Segment Open

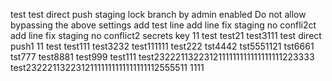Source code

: test
test
direct push staging lock branch  by admin
enabled Do not allow bypassing the above settings
add test line
add line fix staging no confli2ct
add line fix staging no conflict2
secrets key 11
test
test21
test3111
test direct push1
11
test
test111
test3232
test111111
test222
tst4442
tst5551121
tst6661
tst777
test8881
test999
test111
test2322211322312111111111111111111223333
test23222113223121111111111111111112555511
1111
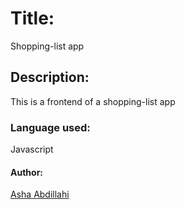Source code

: # Title:
Shopping-list app

## Description:
This is a frontend of a shopping-list app

### Language used:
Javascript

#### Author:
[Asha Abdillahi](https://github.com/Ashah15)

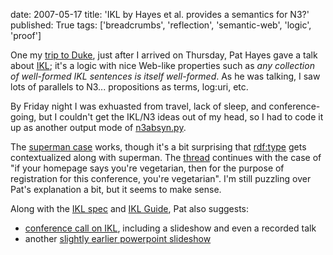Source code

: date: 2007-05-17
title: 'IKL by Hayes et al. provides a semantics for N3?'
published: True
tags: ['breadcrumbs', 'reflection', 'semantic-web', 'logic', 'proof']

<p>One my <a href="/breadcrumbs/node/192">trip to Duke</a>, just after I arrived on Thursday, Pat Hayes gave a talk about <a href="http://www.ihmc.us/users/phayes/IKL/GUIDE/GUIDE.html">IKL</a>; it&#39;s a logic with nice Web-like properties such as <em>any collection of well-formed IKL sentences is itself well-formed</em>. As he was talking, I saw lots of parallels to N3... propositions as terms, log:uri, etc.</p><p>By Friday night I was exhuasted from travel, lack of sleep, and conference-going, but I couldn&#39;t get the IKL/N3 ideas out of my head, so I had to code it up as another output mode of <a href="http://www.w3.org/2000/10/swap/n3absyn.py">n3absyn.py</a>.</p><p>The <a href="http://lists.w3.org/Archives/Public/www-archive/2007Apr/0056.html">superman case</a> works, though it&#39;s a bit surprising that <u>rdf:type</u> gets contextualized along with superman. The <a href="http://lists.w3.org/Archives/Public/www-archive/2007Apr/thread.html#msg57">thread</a> continues with the case of &quot;if your homepage says you&#39;re vegetarian, then for the purpose of registration for this conference, you&#39;re vegetarian&quot;. I&#39;m still puzzling over Pat&#39;s explanation a bit, but it seems to make sense. </p>  <p>Along with the <a href="http://www.ihmc.us/users/phayes/IKL/SPEC/SPEC.html">IKL spec</a> and <a href="http://www.ihmc.us/users/phayes/IKL/GUIDE/GUIDE.html">IKL Guide</a>, Pat also suggests:</p> <ul><li><a href="http://ontolog.cim3.net/cgi-bin/wiki.pl?ConferenceCall_2006_10_26">conference call on IKL</a>, including a slideshow and even a recorded talk</li> <li> another <a href="http://www.ihmc.us/users/phayes/IKL/IKRIS_MV.ppt">slightly earlier powerpoint slideshow</a></li> </ul>  
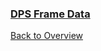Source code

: 
### [DPS Frame Data](https://docs.google.com/spreadsheets/d/1ZI513u-qLDr9Dl5pPbAv59Gqat2gdjAugAt4s4bJkrc/edit?usp=sharing)



[Back to Overview](New-Repo/index.md)
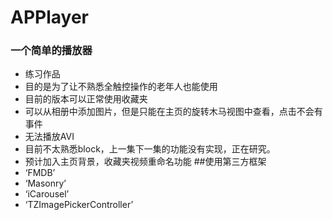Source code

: # APPlayer
### 一个简单的播放器
+ 练习作品
+ 目的是为了让不熟悉全触控操作的老年人也能使用
+ 目前的版本可以正常使用收藏夹
+ 可以从相册中添加图片，但是只能在主页的旋转木马视图中查看，点击不会有事件
+ 无法播放AVI
+ 目前不太熟悉block，上一集下一集的功能没有实现，正在研究。
+ 预计加入主页背景，收藏夹视频重命名功能
##使用第三方框架
+ ‘FMDB’
+ ‘Masonry’
+ ‘iCarousel’
+ ‘TZImagePickerController’

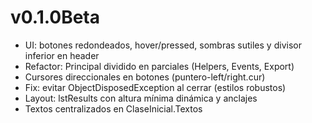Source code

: # v0.1.0Beta

- UI: botones redondeados, hover/pressed, sombras sutiles y divisor inferior en header
- Refactor: Principal dividido en parciales (Helpers, Events, Export)
- Cursores direccionales en botones (puntero-left/right.cur)
- Fix: evitar ObjectDisposedException al cerrar (estilos robustos)
- Layout: lstResults con altura mínima dinámica y anclajes
- Textos centralizados en ClaseInicial.Textos
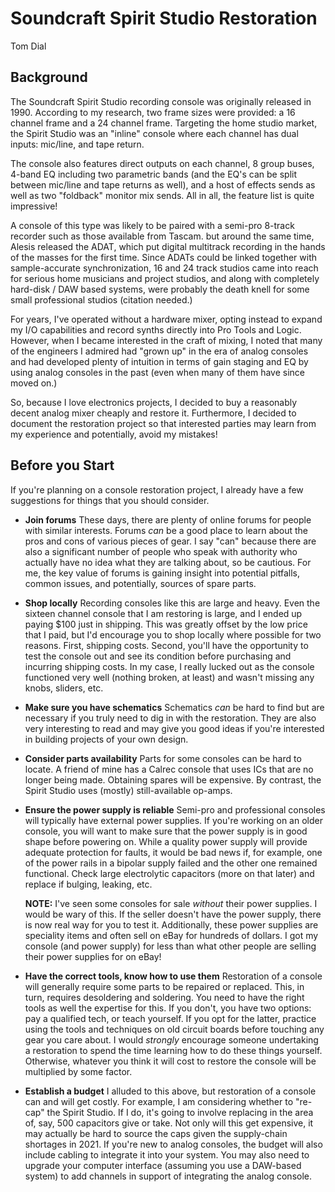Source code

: # Soundcraft Spirit Studio Restoration

Tom Dial

## Background

The Soundcraft Spirit Studio recording console was originally released in 1990.
According to my research, two frame sizes were provided: a 16 channel frame
and a 24 channel frame. Targeting the home studio market, the Spirit Studio was
an "inline" console where each channel has dual inputs: mic/line, and tape
return.

The console also features direct outputs on each channel, 8 group buses, 4-band
EQ including two parametric bands (and the EQ's can be split between mic/line
and tape returns as well), and a host of effects sends as well as two
"foldback" monitor mix sends. All in all, the feature list is quite impressive!

A console of this type was likely to be paired with a semi-pro 8-track recorder
such as those available from Tascam. but around the same time, Alesis released
the ADAT, which put digital multitrack recording in the hands of the masses for
the first time. Since ADATs could be linked together with sample-accurate
synchronization, 16 and 24 track studios came into reach for serious home
musicians and project studios, and along with completely hard-disk / DAW based
systems, were probably the death knell for some small professional
studios (citation needed.)

For years, I've operated without a hardware mixer, opting instead to expand my
I/O capabilities and record synths directly into Pro Tools and Logic. However,
when I became interested in the craft of mixing, I noted that many of the
engineers I admired had "grown up" in the era of analog consoles and had
developed plenty of intuition in terms of gain staging and EQ by using analog
consoles in the past (even when many of them have since moved on.)

So, because I love electronics projects, I decided to buy a reasonably decent
analog mixer cheaply and restore it. Furthermore, I decided to document the
restoration project so that interested parties may learn from my experience
and potentially, avoid my mistakes!

## Before you Start

If you're planning on a console restoration project, I already have a few
suggestions for things that you should consider.

* **Join forums**  These days, there are plenty of online forums for people
  with similar interests. Forums *can* be a good place to learn about the
  pros and cons of various pieces of gear. I say "can" because there are
  also a significant number of people who speak with authority who actually
  have no idea what they are talking about, so be cautious. For me, the key
  value of forums is gaining insight into potential pitfalls, common
  issues, and potentially, sources of spare parts.

* **Shop locally**  Recording consoles like this are large and
  heavy. Even the sixteen channel console that I am restoring is large,
  and I ended up paying $100 just in shipping. This was greatly offset by
  the low price that I paid, but I'd encourage you to shop locally where
  possible for two reasons. First, shipping costs. Second, you'll have
  the opportunity to test the console out and see its condition before
  purchasing and incurring shipping costs. In my case, I really lucked
  out as the console functioned very well (nothing broken, at least) and
  wasn't missing any knobs, sliders, etc.

* **Make sure you have schematics** Schematics *can* be hard to find but
  are necessary if you truly need to dig in with the restoration. They are
  also very interesting to read and may give you good ideas if you're
  interested in building projects of your own design.

* **Consider parts availability**  Parts for some consoles can be hard to
  locate. A friend of mine has a Calrec console that uses ICs that are
  no longer being made. Obtaining spares will be expensive. By contrast,
  the Spirit Studio uses (mostly) still-available op-amps.

* **Ensure the power supply is reliable**  Semi-pro and professional
  consoles will typically have external power supplies. If you're working
  on an older console, you will want to make sure that the power supply is
  in good shape before powering on. While a quality power supply will
  provide adequate protection for faults, it would be bad news if, for
  example, one of the power rails in a bipolar supply failed and the
  other one remained functional. Check large electrolytic capacitors
  (more on that later) and replace if bulging, leaking, etc. 

  **NOTE:** I've seen some consoles for sale *without* their power
  supplies. I would be wary of this. If the seller doesn't have the power
  supply, there is now real way for you to test it. Additionally, these
  power supplies are speciality items and often sell on eBay for
  hundreds of dollars. I got my console (and power supply) for less than
  what other people are selling their power supplies for on eBay!

* **Have the correct tools, know how to use them**  Restoration of a
  console will generally require some parts to be repaired or replaced.
  This, in turn, requires desoldering and soldering. You need to have
  the right tools as well the expertise for this. If you don't, you have
  two options: pay a qualified tech, or teach yourself. If you opt for
  the latter, practice using the tools and techniques on old circuit
  boards before touching any gear you care about. I would *strongly*
  encourage someone undertaking a restoration to spend the time learning
  how to do these things yourself. Otherwise, whatever you think it
  will cost to restore the console will be multiplied by some factor.

* **Establish a budget**  I alluded to this above, but restoration of
  a console can and will get costly. For example, I am considering
  whether to "re-cap" the Spirit Studio. If I do, it's going to involve
  replacing in the area of, say, 500 capacitors give or take. Not only
  will this get expensive, it may actually be hard to source the caps
  given the supply-chain shortages in 2021.  If you're new to analog
  consoles, the budget will also include cabling to integrate it into
  your system. You may also need to upgrade your computer interface
  (assuming you use a DAW-based system) to add channels in support of
  integrating the analog console.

Segment Closed

Set down again, exactly, the lines of the material above from its first line to the one with "['breadcrumbs', 'reflection', 'semantic-web', 'logic', 'proof']", inclusive. Leave the pictures out.

Source code

: test
test
direct push staging lock branch  by admin
enabled Do not allow bypassing the above settings
add test line
add line fix staging no confli2ct
add line fix staging no conflict2
secrets key 11
test
test21
test3111
test direct push1
11
test
test111
test3232
test111111
test222
tst4442
tst5551121
tst6661
tst777
test8881
test999
test111
test2322211322312111111111111111111223333
test23222113223121111111111111111112555511
1111
Source code

: # Title:
Shopping-list app

## Description:
This is a frontend of a shopping-list app

### Language used:
Javascript

#### Author:
[Asha Abdillahi](https://github.com/Ashah15)

Source code

: date: 2007-05-17
title: 'IKL by Hayes et al. provides a semantics for N3?'
published: True
tags: ['breadcrumbs', 'reflection', 'semantic-web', 'logic', 'proof']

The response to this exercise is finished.